======== Data provided ========
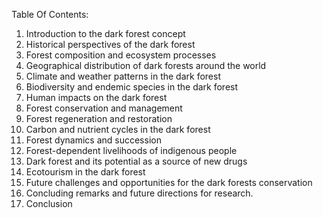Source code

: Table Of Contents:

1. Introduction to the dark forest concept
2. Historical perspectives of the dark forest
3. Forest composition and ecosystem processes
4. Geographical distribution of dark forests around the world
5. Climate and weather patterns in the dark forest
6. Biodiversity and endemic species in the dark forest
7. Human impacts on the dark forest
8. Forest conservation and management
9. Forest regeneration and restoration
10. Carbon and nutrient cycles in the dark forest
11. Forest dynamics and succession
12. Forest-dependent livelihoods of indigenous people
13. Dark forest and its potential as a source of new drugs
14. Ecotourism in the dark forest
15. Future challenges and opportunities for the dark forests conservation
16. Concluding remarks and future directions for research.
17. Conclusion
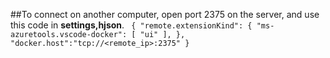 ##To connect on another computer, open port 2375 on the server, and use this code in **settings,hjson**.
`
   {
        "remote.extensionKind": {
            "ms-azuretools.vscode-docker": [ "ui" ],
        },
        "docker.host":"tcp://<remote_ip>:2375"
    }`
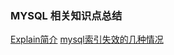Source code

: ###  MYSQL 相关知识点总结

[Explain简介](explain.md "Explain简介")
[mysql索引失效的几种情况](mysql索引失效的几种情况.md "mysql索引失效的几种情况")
========
======== Data provided ========
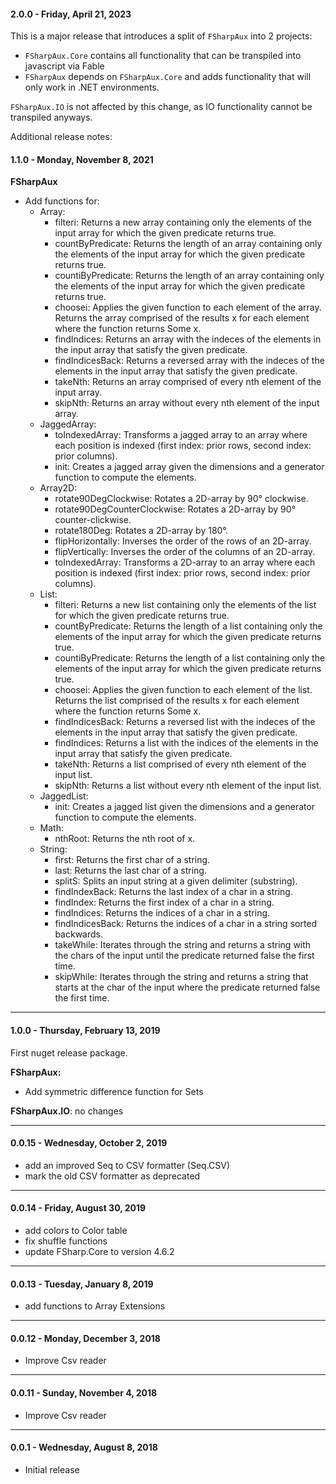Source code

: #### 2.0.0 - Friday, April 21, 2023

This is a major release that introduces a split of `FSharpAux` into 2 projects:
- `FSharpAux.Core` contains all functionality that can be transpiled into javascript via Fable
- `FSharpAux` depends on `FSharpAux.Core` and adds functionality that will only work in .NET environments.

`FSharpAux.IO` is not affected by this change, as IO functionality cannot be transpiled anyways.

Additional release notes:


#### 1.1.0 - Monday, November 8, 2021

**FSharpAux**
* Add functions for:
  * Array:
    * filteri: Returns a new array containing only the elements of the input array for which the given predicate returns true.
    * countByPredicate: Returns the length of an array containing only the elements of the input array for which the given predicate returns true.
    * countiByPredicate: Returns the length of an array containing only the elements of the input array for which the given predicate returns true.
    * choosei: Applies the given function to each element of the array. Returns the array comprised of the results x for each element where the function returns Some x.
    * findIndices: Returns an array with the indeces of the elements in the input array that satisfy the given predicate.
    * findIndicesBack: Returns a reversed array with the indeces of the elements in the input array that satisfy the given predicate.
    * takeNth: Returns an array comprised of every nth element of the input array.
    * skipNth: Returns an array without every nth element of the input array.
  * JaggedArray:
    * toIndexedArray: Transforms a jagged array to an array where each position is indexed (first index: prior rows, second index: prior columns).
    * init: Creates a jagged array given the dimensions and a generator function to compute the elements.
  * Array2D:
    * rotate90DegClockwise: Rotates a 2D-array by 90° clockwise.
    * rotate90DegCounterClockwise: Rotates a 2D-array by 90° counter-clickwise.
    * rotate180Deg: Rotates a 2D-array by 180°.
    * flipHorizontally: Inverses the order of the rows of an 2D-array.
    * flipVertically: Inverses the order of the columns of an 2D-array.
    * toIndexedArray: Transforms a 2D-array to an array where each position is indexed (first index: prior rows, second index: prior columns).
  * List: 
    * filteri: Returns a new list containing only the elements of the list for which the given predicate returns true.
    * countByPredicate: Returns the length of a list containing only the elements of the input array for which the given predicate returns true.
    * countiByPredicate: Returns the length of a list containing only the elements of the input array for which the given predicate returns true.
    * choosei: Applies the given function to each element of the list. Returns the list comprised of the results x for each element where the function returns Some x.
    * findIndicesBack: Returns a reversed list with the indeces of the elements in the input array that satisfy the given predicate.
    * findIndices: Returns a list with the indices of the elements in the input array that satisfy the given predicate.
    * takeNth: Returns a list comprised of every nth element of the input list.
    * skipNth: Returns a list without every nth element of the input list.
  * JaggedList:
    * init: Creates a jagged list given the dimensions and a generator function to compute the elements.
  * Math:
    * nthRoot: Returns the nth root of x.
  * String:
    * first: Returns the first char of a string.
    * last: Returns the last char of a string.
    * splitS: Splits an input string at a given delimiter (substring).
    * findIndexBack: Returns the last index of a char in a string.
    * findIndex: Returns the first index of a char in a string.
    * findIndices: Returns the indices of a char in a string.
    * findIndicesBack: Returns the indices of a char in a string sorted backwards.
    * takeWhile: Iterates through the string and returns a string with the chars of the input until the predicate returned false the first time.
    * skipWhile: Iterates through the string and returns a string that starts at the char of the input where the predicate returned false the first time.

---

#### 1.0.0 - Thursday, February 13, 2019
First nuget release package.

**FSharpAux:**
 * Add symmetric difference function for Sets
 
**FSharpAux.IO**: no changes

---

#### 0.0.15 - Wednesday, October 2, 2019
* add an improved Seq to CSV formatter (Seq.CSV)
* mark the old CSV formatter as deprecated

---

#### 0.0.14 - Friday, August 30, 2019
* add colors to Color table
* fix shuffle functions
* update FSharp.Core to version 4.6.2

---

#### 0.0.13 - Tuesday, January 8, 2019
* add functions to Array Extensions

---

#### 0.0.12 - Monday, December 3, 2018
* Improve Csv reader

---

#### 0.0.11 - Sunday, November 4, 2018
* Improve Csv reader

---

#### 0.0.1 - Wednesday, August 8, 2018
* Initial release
========
* **Aim of the exercise**
Retype, in the same exact form, the lines of the material above from the line holding "of every nth element of the input array." through the line holding "Transforms a jagged".

* **Response**
    * takeNth: Returns an array comprised of every nth element of the input array.
    * skipNth: Returns an array without every nth element of the input array.
  * JaggedArray:
    * toIndexedArray: Transforms a jagged array to an array where each position is indexed (first index: prior rows, second index: prior columns).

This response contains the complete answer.